Sonst hat man ein sehr angenehmes Bier, das sich im Trunk sehr frisch zeigt. Der Körper ist leicht und schlank, das Hopfenaroma klassisch irgendwo zwischen getreidigen und grasigen Noten. Das Bier ist süffig, eher wie ein hopfenaromatischeres, fruchtigeres Helles. Für meinen Geschmack könnte es sogar noch ein wenig knackiger und noch hopfiger sein. Aber wie speziell „craftbierig“ ist es???

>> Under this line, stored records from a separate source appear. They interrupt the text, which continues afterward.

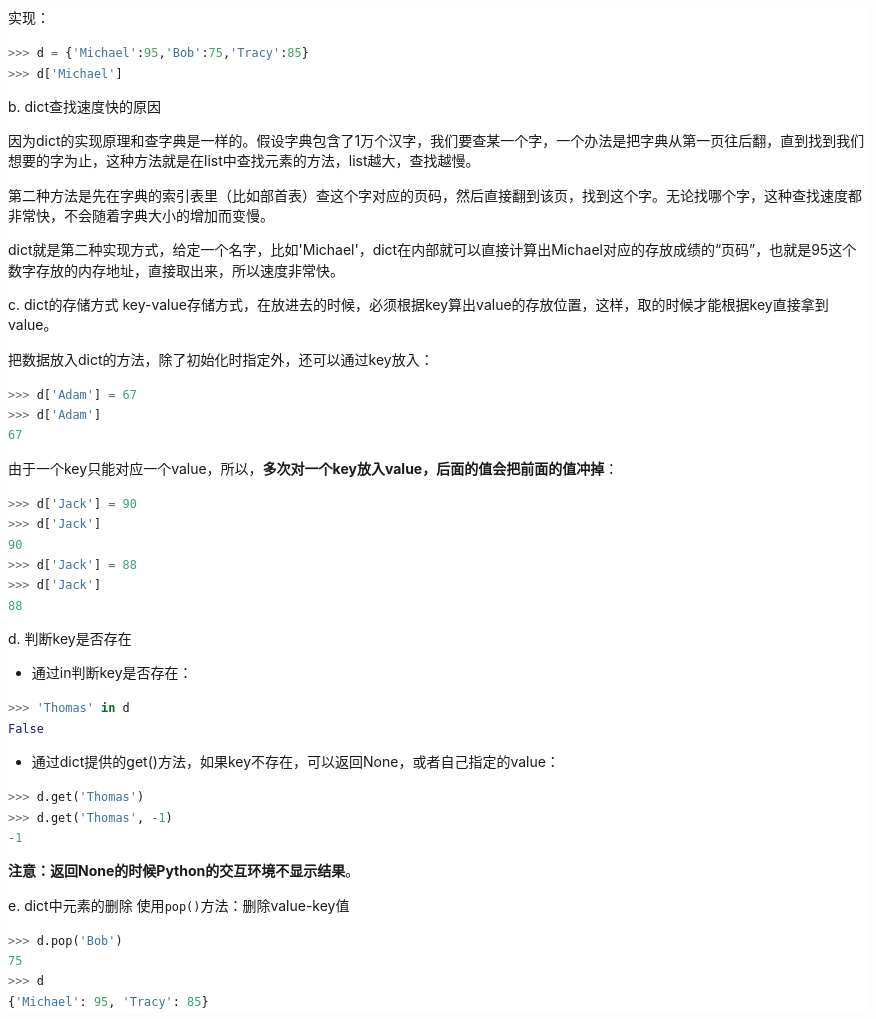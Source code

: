 实现：
```python
>>> d = {'Michael':95,'Bob':75,'Tracy':85}
>>> d['Michael']
```

b. dict查找速度快的原因

因为dict的实现原理和查字典是一样的。假设字典包含了1万个汉字，我们要查某一个字，一个办法是把字典从第一页往后翻，直到找到我们想要的字为止，这种方法就是在list中查找元素的方法，list越大，查找越慢。

第二种方法是先在字典的索引表里（比如部首表）查这个字对应的页码，然后直接翻到该页，找到这个字。无论找哪个字，这种查找速度都非常快，不会随着字典大小的增加而变慢。

dict就是第二种实现方式，给定一个名字，比如'Michael'，dict在内部就可以直接计算出Michael对应的存放成绩的“页码”，也就是95这个数字存放的内存地址，直接取出来，所以速度非常快。

c. dict的存储方式
key-value存储方式，在放进去的时候，必须根据key算出value的存放位置，这样，取的时候才能根据key直接拿到value。

把数据放入dict的方法，除了初始化时指定外，还可以通过key放入：
```python
>>> d['Adam'] = 67
>>> d['Adam']
67
```

由于一个key只能对应一个value，所以，**多次对一个key放入value，后面的值会把前面的值冲掉**：
```python
>>> d['Jack'] = 90
>>> d['Jack']
90
>>> d['Jack'] = 88
>>> d['Jack']
88
```

d. 判断key是否存在

- 通过in判断key是否存在：
``` python
>>> 'Thomas' in d
False
```

- 通过dict提供的get()方法，如果key不存在，可以返回None，或者自己指定的value：
```python
>>> d.get('Thomas')
>>> d.get('Thomas', -1)
-1
```
**注意：返回None的时候Python的交互环境不显示结果**。

e. dict中元素的删除
使用`pop()`方法：删除value-key值
```python
>>> d.pop('Bob')
75
>>> d
{'Michael': 95, 'Tracy': 85}
```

Der Online-Händler Bierdeluxe verspricht bei nassgehopften Bieren ja einen besonderen Genuss: „Einmal im Jahr, kurz nach der Hopfenernte, kommen die Biere auf die jeder Hopfenliebhaber wartet, die sogenannten Grünhopfen-Biere. Grünhopfen (oder auch Nasshopfen, in USA Wet Hop) überzeugen durch ihre unbeschreiblich intensive Hopfenaromatik. Grünhopfen wird fast unmittelbar nach der Ernte eingebraut, auf die übliche Trocknung der Hopfendolden nach der Ernte wird hier verzichtet, so kann der Hopfen fast nichts von seinen ätherischen Ölen verlieren. Dies sind die idealen Biere für alle Hopfenjunkies.“
Sagen wir es so: Die Biere, bei denen der Hopfen handgepflückt wird (wie beim Loffelder Hopfen-Zwerchla) werden häufig deutlicher gehopft. Deshalb schmecken sie sicher intensiver. Ob man dieses Aroma mit Pellets nicht auch so hinbekäme? Es ist wohl so wie mit einem handgeschnitzten Stuhl: Der Unterschied liegt in Details wie der schwankenden Bitterstoffausbeute beim unbehandelten Naturprodukt Hopfen. Und darin, dass hier eben noch ganz traditionell handwerklich mit natürlichen Produkten gearbeitet wird! Der nächste Schritt wäre dann, das Getreide kurz vor dem Brauprozess selbst zu vermälzen.
So zu arbeiten hat tatsächlich einen (Mehr-)Wert und ich denke, genau so sollte man ihn auch kommunizieren.